- About this exercise
Search the listing below for the string "that", then copy every line it appears in.

Data provided: Begin

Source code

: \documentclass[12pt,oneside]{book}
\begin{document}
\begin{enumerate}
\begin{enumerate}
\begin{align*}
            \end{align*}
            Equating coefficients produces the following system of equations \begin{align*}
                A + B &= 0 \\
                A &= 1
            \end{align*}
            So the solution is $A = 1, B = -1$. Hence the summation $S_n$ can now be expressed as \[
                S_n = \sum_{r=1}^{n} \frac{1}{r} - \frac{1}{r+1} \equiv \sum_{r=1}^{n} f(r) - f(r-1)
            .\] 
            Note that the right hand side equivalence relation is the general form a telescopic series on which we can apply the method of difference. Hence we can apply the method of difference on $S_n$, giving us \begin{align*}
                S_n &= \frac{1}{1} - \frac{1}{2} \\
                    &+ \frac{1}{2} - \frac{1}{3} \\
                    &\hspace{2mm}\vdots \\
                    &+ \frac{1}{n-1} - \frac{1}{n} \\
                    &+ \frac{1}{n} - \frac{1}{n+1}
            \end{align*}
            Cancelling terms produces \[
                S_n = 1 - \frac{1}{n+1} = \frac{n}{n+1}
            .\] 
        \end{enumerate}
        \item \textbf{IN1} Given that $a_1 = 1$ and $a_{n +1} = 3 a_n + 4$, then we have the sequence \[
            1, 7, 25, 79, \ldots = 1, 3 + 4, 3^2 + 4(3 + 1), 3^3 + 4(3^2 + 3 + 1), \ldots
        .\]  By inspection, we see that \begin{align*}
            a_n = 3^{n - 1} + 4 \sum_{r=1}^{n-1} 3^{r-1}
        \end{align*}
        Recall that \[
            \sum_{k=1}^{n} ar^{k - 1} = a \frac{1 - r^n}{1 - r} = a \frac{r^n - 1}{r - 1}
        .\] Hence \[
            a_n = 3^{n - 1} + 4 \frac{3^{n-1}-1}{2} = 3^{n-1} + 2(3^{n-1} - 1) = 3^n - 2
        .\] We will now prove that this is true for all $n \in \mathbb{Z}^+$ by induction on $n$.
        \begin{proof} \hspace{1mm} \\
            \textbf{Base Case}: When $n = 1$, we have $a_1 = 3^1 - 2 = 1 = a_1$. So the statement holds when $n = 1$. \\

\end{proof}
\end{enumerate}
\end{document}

Data provided: End

- Task result
            Note that the right hand side equivalence relation is the general form a telescopic series on which we can apply the method of difference. Hence we can apply the method of difference on $S_n$, giving us \begin{align*}
        \item \textbf{IN1} Given that $a_1 = 1$ and $a_{n +1} = 3 a_n + 4$, then we have the sequence \[
        .\]  By inspection, we see that \begin{align*}
        Recall that \[
        .\] We will now prove that this is true for all $n \in \mathbb{Z}^+$ by induction on $n$.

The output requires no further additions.